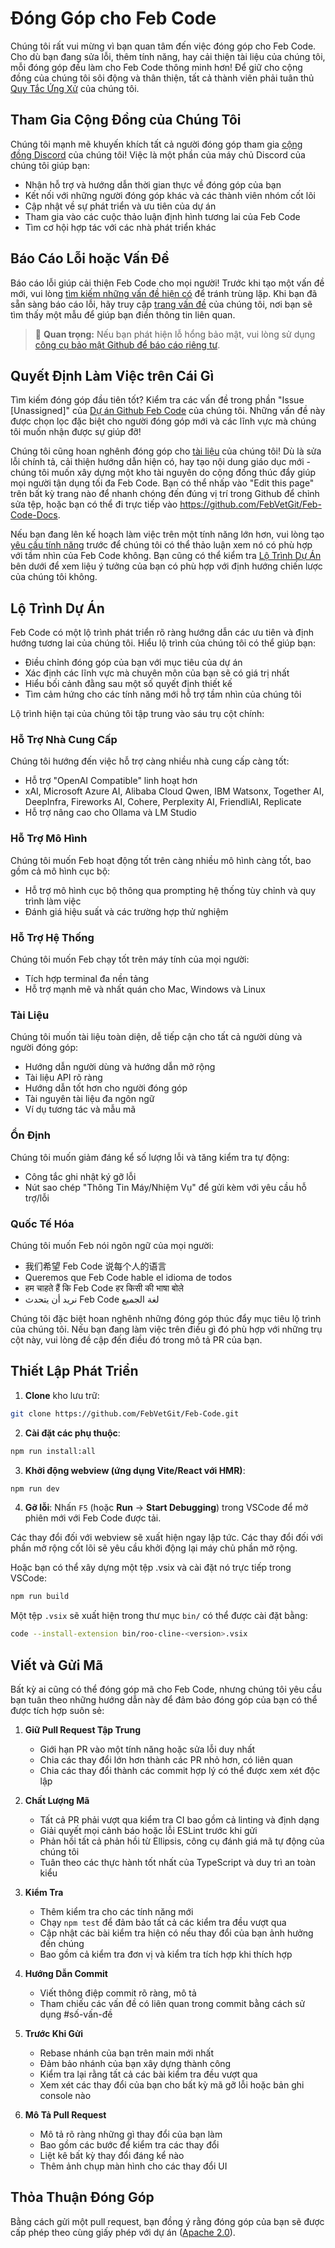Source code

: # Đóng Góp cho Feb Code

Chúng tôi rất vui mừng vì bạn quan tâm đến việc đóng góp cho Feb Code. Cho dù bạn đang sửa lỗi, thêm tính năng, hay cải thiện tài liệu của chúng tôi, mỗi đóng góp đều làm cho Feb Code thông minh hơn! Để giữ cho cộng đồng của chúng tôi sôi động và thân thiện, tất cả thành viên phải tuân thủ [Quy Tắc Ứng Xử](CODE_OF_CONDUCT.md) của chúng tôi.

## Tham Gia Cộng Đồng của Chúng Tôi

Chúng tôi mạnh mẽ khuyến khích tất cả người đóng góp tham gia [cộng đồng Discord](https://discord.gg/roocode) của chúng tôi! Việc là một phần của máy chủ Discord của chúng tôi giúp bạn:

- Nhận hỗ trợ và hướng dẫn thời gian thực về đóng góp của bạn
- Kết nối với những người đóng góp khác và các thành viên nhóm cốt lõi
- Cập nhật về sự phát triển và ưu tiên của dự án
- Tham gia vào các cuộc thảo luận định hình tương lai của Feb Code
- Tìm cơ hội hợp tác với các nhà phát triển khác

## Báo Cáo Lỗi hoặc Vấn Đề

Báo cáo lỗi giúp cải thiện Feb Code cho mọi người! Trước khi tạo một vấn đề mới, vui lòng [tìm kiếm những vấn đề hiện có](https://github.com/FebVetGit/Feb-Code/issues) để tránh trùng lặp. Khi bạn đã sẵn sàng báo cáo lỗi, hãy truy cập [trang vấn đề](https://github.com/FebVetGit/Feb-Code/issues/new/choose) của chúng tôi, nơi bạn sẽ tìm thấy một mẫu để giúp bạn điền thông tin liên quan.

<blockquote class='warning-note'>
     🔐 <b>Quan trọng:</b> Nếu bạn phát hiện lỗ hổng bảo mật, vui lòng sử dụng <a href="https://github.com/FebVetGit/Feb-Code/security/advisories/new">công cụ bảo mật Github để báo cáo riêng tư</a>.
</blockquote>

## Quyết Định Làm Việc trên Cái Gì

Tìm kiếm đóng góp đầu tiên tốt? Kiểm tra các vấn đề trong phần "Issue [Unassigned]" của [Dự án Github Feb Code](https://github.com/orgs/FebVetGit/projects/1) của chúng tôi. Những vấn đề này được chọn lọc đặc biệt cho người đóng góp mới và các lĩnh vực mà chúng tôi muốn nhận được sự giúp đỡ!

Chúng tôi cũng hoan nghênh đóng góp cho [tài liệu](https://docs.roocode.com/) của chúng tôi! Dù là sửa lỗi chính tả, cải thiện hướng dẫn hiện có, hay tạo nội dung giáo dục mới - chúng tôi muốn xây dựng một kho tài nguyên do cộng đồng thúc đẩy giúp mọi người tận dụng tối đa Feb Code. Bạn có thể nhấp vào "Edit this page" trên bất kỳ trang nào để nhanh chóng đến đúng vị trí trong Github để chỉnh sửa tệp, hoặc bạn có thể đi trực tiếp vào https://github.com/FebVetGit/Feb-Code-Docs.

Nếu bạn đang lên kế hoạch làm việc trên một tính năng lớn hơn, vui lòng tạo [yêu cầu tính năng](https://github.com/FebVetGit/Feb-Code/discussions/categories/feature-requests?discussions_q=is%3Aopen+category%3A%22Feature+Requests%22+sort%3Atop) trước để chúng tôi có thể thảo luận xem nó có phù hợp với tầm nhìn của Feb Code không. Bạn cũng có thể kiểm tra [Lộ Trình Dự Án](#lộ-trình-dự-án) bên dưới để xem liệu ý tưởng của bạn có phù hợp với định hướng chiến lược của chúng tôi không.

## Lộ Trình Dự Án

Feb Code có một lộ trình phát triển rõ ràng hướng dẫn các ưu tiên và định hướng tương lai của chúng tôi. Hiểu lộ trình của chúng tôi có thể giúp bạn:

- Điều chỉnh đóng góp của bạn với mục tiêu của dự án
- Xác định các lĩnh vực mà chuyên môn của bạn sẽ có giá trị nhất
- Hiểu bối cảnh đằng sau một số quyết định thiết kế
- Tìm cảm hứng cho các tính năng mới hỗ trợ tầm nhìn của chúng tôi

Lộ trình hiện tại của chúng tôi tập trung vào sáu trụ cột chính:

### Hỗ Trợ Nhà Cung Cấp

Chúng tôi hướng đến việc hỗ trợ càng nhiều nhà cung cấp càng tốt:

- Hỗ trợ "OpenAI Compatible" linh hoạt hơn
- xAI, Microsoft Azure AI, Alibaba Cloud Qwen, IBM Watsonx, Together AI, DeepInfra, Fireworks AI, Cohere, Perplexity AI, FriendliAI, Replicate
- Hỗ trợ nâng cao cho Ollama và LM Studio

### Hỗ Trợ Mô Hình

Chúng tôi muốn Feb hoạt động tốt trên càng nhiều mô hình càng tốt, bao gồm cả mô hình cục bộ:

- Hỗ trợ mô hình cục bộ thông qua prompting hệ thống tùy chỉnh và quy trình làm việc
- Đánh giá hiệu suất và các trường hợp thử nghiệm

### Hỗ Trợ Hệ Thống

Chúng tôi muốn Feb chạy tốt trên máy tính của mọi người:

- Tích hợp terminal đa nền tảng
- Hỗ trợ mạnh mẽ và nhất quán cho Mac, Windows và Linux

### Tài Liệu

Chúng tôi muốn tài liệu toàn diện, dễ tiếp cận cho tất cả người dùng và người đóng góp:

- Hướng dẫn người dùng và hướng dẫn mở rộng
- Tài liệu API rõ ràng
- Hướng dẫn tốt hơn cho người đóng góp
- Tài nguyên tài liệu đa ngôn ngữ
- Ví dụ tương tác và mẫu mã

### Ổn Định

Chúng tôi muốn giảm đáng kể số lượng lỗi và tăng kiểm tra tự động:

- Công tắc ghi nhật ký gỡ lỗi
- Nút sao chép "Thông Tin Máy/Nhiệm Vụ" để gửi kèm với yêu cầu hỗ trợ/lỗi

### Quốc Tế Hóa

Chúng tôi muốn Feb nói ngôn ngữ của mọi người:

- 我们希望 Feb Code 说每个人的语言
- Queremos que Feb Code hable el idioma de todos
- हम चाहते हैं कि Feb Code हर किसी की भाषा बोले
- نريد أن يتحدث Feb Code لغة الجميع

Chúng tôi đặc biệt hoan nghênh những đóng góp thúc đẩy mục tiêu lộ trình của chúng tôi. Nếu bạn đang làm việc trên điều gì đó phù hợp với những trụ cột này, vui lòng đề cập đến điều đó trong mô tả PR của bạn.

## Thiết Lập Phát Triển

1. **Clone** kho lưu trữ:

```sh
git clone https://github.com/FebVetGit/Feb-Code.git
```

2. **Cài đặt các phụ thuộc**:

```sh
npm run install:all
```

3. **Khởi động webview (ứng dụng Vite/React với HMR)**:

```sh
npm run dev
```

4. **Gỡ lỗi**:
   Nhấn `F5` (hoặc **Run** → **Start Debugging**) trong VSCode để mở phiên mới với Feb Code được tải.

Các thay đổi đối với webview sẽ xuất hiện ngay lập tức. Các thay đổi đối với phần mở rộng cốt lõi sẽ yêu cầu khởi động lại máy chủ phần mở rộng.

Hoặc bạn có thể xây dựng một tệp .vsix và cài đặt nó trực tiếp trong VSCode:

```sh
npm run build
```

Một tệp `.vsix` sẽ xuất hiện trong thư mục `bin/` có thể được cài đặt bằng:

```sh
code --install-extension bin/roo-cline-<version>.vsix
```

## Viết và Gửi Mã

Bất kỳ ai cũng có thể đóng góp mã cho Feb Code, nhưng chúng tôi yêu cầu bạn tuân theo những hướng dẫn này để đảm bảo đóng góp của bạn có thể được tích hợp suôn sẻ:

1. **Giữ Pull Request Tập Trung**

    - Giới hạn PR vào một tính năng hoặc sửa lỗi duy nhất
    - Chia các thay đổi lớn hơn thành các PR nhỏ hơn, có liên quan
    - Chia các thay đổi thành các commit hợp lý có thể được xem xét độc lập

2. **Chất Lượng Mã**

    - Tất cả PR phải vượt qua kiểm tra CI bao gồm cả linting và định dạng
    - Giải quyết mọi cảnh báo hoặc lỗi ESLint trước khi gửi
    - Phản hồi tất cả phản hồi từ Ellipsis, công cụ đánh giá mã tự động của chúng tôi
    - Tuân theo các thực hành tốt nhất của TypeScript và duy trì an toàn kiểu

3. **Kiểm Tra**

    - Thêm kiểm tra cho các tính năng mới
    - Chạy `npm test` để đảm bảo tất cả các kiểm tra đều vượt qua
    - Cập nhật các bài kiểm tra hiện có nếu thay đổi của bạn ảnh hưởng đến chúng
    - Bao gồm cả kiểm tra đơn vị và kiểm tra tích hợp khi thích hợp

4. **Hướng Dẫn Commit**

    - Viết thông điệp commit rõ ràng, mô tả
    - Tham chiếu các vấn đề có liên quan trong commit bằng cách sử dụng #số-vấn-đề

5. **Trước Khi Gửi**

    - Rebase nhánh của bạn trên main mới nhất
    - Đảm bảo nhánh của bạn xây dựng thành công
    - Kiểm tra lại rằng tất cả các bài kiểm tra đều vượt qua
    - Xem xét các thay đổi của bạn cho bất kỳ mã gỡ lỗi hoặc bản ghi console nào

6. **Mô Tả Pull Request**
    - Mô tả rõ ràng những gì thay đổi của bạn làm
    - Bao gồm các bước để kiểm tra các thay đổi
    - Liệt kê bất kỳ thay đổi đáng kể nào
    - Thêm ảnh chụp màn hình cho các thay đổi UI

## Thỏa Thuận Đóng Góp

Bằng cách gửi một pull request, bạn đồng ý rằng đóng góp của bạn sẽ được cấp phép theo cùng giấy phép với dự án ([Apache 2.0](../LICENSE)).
◆ ◆ ◆ ◆
__Work instructions__. The expected output is exactly the lines of the listing above between the line holding "- Giới hạn PR" and the line holding "- Cập nhật các", inclusive.

__Exercise output__.
    - Giới hạn PR vào một tính năng hoặc sửa lỗi duy nhất
    - Chia các thay đổi lớn hơn thành các PR nhỏ hơn, có liên quan
    - Chia các thay đổi thành các commit hợp lý có thể được xem xét độc lập

2. **Chất Lượng Mã**

    - Tất cả PR phải vượt qua kiểm tra CI bao gồm cả linting và định dạng
    - Giải quyết mọi cảnh báo hoặc lỗi ESLint trước khi gửi
    - Phản hồi tất cả phản hồi từ Ellipsis, công cụ đánh giá mã tự động của chúng tôi
    - Tuân theo các thực hành tốt nhất của TypeScript và duy trì an toàn kiểu

3. **Kiểm Tra**

    - Thêm kiểm tra cho các tính năng mới
    - Chạy `npm test` để đảm bảo tất cả các kiểm tra đều vượt qua
    - Cập nhật các bài kiểm tra hiện có nếu thay đổi của bạn ảnh hưởng đến chúng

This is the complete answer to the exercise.